The 13 essays of this collection, introduced by Brian L. Moore, were delivered under the auspices of the Elsa Goveia Memorial Lectures at the University of the West Indies, Jamaica, between 1987 and 1998. Previously published separately, they sample several topics that have concerned Caribbean historians, including the influence of the scholar in whose honor the lecture series was established. Professor Goveia was born in Guyana in 1925 and educated at the University of London. Appointed to what was then the University College of the West Indies in 1950, she was the first woman to become a professor there when she was offered a chair in West Indian history in 1961. Her pioneering publications include Slave Society in the British Leeward Islands at the End of the Eighteenth Century (New Haven, 1965), and she influenced an entire generation of outstanding students before her death in 1980.
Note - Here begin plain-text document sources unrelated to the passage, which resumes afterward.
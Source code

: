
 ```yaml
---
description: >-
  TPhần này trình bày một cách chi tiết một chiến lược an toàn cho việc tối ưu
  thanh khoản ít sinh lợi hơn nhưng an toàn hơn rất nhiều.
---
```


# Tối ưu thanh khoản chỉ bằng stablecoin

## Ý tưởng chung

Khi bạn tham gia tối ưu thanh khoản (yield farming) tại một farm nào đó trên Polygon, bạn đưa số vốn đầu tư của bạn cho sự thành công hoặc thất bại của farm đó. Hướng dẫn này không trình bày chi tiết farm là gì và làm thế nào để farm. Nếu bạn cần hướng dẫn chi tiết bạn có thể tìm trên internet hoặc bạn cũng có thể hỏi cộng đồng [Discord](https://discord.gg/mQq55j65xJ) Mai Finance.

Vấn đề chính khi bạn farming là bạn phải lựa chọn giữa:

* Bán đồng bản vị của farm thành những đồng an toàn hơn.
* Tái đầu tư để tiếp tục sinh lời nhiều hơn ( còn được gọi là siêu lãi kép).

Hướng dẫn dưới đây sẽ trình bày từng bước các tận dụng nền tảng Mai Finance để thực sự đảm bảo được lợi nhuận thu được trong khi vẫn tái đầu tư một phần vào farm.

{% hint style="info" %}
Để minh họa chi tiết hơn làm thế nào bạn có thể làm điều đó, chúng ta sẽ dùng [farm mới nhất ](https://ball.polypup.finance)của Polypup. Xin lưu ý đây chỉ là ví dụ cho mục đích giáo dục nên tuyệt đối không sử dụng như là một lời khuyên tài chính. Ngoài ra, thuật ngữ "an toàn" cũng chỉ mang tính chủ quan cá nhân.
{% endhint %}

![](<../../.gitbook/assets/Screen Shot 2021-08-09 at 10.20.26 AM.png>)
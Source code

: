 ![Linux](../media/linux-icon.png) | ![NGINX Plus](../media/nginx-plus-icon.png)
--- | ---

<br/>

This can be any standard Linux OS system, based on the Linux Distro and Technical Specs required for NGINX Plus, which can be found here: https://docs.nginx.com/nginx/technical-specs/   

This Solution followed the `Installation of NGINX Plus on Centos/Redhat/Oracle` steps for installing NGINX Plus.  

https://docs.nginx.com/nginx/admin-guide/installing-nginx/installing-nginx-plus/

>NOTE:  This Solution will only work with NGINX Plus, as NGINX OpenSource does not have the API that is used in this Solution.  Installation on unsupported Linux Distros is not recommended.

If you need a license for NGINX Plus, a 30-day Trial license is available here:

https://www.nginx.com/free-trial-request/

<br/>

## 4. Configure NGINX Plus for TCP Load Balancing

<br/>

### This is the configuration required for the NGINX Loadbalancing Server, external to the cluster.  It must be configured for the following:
The lectures are grouped into two sections, the first entitled "In Slavery and Freedom," and the second devoted to "Gender Paradigms"; the final chapter serves as an epilogue. Together they show the persistence of several themes in Caribbean historiography, and several lecturers referred to Goveia's influence. One of her ideas, examined by B. W. Higman in "The Invention of Slave Society," was that the "slave society"—meaning the interrelationship between all component groups in the society—was a coherent whole, despite its obvious inequalities and conflicts. This view recognized the central influence of slavery, while encouraging the study of other aspects, including the free people of color and non-slave-owning whites, in order to understand the society as a whole. Higman argues that she also gave "the impetus to a related yet different model, the idea of creole society" (p. 60), which aspired to "a new sense of community," in Goveia's words, that could come from [End Page 377] understanding both changes and continuities in "the thoughts, habits, and institutions of a whole society."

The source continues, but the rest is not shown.